2005 was the year in which concerns about the stability of the climate regularly made the headlines; 2006 may be the year when demands to do something about it finally become irresistible.
The past 12 months have seen big changes in the political - as well as the actual - climate. Perhaps the Rubicon was crossed when David Cameron was seen with Zac Goldsmith, editor of The Ecologist, discussing the ins and outs of global warming. Once the party of big business and anti-regulation, the Tories seem set to outflank a struggling Labour on the issue.
What is so surprising is not just the shifting of the ideological landscape that this implies, but the fact that everyone agrees that it matters. Even as recently as the May general election, climate change barely made a headline. Now Cameron's re-invigorated Tories clearly see it as a vote-winner. Tony Blair, who did so much to put climate on the agenda, but then failed to deliver serious policies to address it, could lose out as a result.
The worldwide day of action on climate change, which took place on 3 December, was a sign of things to come. The London march - which The Independent on Sunday supported - attracted more than 10,000 people, small in comparison with the anti-war protests, but still an order of magnitude greater than anything that preceded it. Just as notable was the fact that protest marches were not limited to countries with established high-profile campaigns on the issue. From Seoul to Istanbul, people turned out as never before - often for the first such demonstration in their country.
The challenge of 2006 will be to translate this increased profile and popular mobilisation into serious pressure on politicians. Still smarting from the backward-looking fuel protests in 2000, UK ministers operate on the principle that any action on climate will, by definition, be unpopular. Hence the continued pandering to motorists, and the refusal to confront the continued growth of air travel, the most climate-unfriendly of all means of transport. Since Labour came to power in 1997, the real cost of motoring has fallen by 7 per cent, while bus fares have risen by 11 per cent and rail fares by 4 per cent.

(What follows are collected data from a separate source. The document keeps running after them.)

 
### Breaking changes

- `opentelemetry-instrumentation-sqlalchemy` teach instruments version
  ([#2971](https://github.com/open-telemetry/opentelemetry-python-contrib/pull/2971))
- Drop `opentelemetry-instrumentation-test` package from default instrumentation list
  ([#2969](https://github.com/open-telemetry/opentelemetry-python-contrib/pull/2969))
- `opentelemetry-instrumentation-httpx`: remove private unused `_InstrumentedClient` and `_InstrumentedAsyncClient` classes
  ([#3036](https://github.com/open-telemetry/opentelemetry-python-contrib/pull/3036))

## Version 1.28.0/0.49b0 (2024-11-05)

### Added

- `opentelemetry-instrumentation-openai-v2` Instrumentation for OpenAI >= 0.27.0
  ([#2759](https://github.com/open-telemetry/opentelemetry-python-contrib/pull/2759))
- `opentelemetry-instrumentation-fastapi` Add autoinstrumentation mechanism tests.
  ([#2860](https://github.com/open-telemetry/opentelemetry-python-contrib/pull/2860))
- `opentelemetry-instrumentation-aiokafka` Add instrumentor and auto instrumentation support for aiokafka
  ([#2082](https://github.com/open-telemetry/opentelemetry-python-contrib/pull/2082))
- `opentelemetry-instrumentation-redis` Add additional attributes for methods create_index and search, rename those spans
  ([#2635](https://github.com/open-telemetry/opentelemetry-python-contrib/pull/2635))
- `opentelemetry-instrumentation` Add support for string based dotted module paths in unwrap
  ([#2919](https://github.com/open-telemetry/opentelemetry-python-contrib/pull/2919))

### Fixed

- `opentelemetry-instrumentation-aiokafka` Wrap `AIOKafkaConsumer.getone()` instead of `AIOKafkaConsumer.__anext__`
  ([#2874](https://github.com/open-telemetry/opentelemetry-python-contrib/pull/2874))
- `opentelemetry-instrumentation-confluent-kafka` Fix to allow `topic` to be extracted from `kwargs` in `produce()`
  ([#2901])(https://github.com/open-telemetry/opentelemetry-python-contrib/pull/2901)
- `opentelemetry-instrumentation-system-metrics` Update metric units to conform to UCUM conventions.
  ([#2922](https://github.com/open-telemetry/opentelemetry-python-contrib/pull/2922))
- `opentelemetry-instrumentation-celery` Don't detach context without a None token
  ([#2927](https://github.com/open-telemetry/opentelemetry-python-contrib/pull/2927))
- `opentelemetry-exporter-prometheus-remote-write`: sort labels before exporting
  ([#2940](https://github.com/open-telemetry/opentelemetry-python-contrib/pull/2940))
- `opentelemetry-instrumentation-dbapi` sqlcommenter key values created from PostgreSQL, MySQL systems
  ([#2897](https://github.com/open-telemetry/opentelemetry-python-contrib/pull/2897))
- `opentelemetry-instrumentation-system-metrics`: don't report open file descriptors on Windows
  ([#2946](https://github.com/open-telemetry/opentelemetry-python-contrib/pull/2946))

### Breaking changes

The number of cars on the road continues to grow inexorably.
Overall, UK greenhouse gas emissions are 6 per cent higher. Almost all the progress towards meeting our Kyoto targets has come about thanks to the historical accident of Margaret Thatcher and John Major's programme of closing coal-fired power stations in favour of gas - not something for which Tony Blair can claim credit.

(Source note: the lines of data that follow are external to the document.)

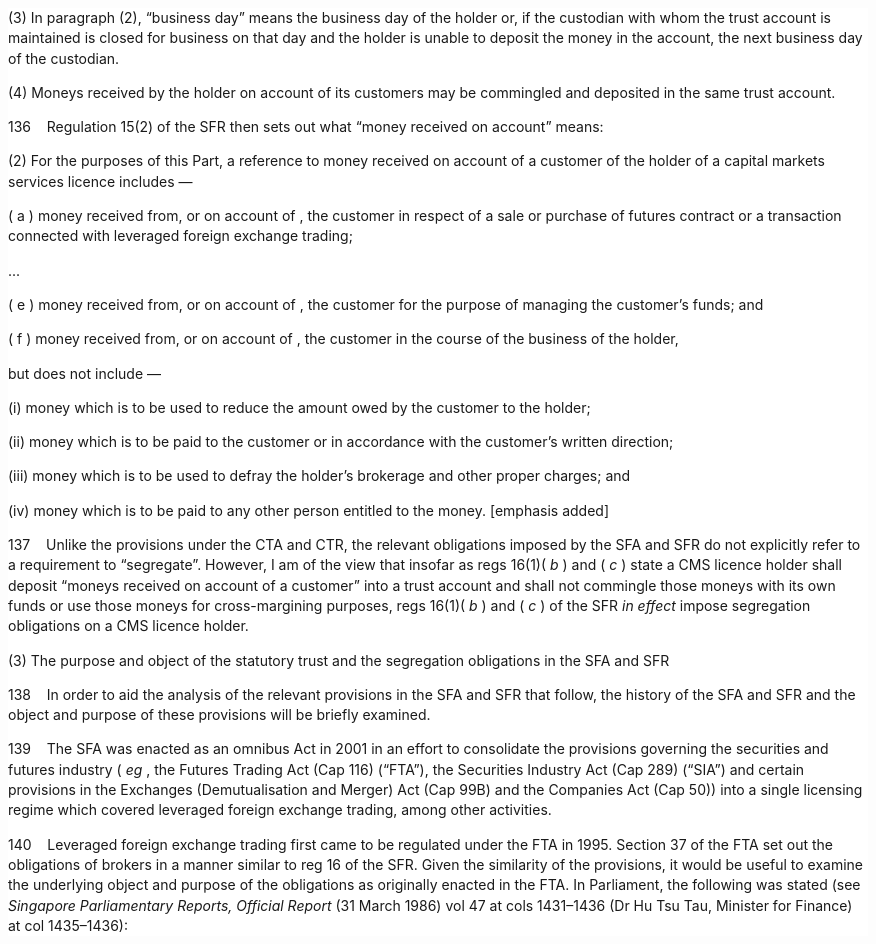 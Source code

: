  (3) In paragraph (2), “business day” means the business day of the holder or, if the custodian with whom the trust account is maintained is closed for business on that day and the holder is unable to deposit the money in the account, the next business day of the custodian. 

 (4) Moneys received by the holder on account of its customers may be commingled and deposited in the same trust account. 

136    Regulation 15(2) of the SFR then sets out what “money received on account” means: 

 (2) For the purposes of this Part, a reference to money received on account of a customer of the holder of a capital markets services licence includes — 

 ( a ) money received from, or on account of , the customer in respect of a sale or purchase of futures contract or a transaction connected with leveraged foreign exchange trading; 

 ... 

 ( e ) money received from, or on account of , the customer for the purpose of managing the customer’s funds; and 


 ( f ) money received from, or on account of , the customer in the course of the business of the holder, 

 but does not include — 

 (i) money which is to be used to reduce the amount owed by the customer to the holder; 

 (ii) money which is to be paid to the customer or in accordance with the customer’s written direction; 

 (iii) money which is to be used to defray the holder’s brokerage and other proper charges; and 

 (iv) money which is to be paid to any other person entitled to the money. [emphasis added] 

137    Unlike the provisions under the CTA and CTR, the relevant obligations imposed by the SFA and SFR do not explicitly refer to a requirement to “segregate”. However, I am of the view that insofar as regs 16(1)( _b_ ) and ( _c_ ) state a CMS licence holder shall deposit “moneys received on account of a customer” into a trust account and shall not commingle those moneys with its own funds or use those moneys for cross-margining purposes, regs 16(1)( _b_ ) and ( _c_ ) of the SFR _in effect_ impose segregation obligations on a CMS licence holder. 

(3) The purpose and object of the statutory trust and the segregation obligations in the SFA and SFR 

138    In order to aid the analysis of the relevant provisions in the SFA and SFR that follow, the history of the SFA and SFR and the object and purpose of these provisions will be briefly examined. 

139    The SFA was enacted as an omnibus Act in 2001 in an effort to consolidate the provisions governing the securities and futures industry ( _eg_ , the Futures Trading Act (Cap 116) (“FTA”), the Securities Industry Act (Cap 289) (“SIA”) and certain provisions in the Exchanges (Demutualisation and Merger) Act (Cap 99B) and the Companies Act (Cap 50)) into a single licensing regime which covered leveraged foreign exchange trading, among other activities. 

140    Leveraged foreign exchange trading first came to be regulated under the FTA in 1995. Section 37 of the FTA set out the obligations of brokers in a manner similar to reg 16 of the SFR. Given the similarity of the provisions, it would be useful to examine the underlying object and purpose of the obligations as originally enacted in the FTA. In Parliament, the following was stated (see _Singapore Parliamentary Reports, Official Report_ (31 March 1986) vol 47 at cols 1431–1436 (Dr Hu Tsu Tau, Minister for Finance) at col 1435–1436):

Worse, the Government has caved in to the car lobby and begun to spend colossal amounts on road building. According to the transport campaign group Road Block, more than £3bn will be spent on widening the M1 to eight lanes, while another £1.5bn will be spent on widening the M25 to a Los Angeles-style 12 lanes. Spending on these two roads alone greatly exceedsthe amount the Government invests in its entire climate change programme, including its measly support for wind power and other renewables. These outdated priorities still permeate government thinking. In the Highways Agency press release about the M25, the Transport minister Stephen Ladyman sounded 20 years out of date. "New lanes will help to improve traffic flows," he said, despite all the evidence that building new roads simply encourages traffic growth and worsens the problems of congestion and pollution. The bulldozers will begin moving on both mega-projects in 2006.
Again, the challenge to climate campaigners is clear: the Government must no longer be able to hide behind climate-friendly rhetoric while entrenching patterns of social behaviour that make tackling global warming ever more intractable.
The Government is fond of reviews. It allows difficult decisions to be postponed indefinitely while placating demands for action with warm-sounding soundbites. Climate change is no different. Early in 2006, Margaret Beckett's long-delayed Climate Change Programme Review is due to report, while Gordon Brown's Stern Review on the Economics of Climate Change will hand down its lofty decisions in the autumn. Ominously, its terms of reference include indecipherable expressions such as: "... examine the impact and effectiveness of national and international policies and arrangements in reducing net emissions in a cost-effective way and promoting a dynamic, equitable and sustainable global economy, including distributional effects and impacts on incentives for investment in cleaner technologies". Such gobbledegook, in which Mr Brown seems to specialise, gives little hope that the review might come up with anything even vaguely practical.
Ms Beckett's review was launched at the end of 2004 as a way - cynics might say - of distracting attention from the fact that the UK will miss its target of reducing carbon dioxide emissions by 2010 by 20 per cent. Environmental NGOs (non-governmental organisations) and other "stakeholders" were invited to contribute suggestions, in theory showing how inclusive the Government is, but in practice simply adding to the raft of piecemeal and contradictory measures that already make up the climate change programme. More radical steps - such as the environmental writer and thinker Mayer Hillman's proposal for carbon rationing - remain in the political wilderness.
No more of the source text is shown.